- [Instructions to follow] In the records below, find each line with the word "Output" and copy it.

Stored dataset items
··········
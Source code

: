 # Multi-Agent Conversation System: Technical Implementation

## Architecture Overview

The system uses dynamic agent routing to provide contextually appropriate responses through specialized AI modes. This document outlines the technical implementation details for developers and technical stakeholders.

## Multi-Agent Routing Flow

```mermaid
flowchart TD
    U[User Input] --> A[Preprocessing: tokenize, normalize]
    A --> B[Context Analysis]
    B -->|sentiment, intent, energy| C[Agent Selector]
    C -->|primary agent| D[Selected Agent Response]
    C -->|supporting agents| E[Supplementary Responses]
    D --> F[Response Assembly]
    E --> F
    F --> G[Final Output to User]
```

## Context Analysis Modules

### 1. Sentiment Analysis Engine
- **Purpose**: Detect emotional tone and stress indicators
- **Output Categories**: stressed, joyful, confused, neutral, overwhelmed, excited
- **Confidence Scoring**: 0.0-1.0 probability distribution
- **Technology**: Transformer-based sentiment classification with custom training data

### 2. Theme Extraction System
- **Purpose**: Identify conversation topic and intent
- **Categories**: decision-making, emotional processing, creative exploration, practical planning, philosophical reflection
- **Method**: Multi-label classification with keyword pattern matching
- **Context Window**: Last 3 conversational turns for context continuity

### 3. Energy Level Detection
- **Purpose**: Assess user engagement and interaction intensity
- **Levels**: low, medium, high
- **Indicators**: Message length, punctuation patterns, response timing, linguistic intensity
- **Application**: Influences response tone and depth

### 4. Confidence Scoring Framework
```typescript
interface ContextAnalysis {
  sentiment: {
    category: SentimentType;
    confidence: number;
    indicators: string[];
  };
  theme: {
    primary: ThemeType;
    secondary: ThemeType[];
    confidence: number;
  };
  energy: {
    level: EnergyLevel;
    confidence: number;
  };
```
··········
- [Solution]
    F --> G[Final Output to User]
- **Output Categories**: stressed, joyful, confused, neutral, overwhelmed, excited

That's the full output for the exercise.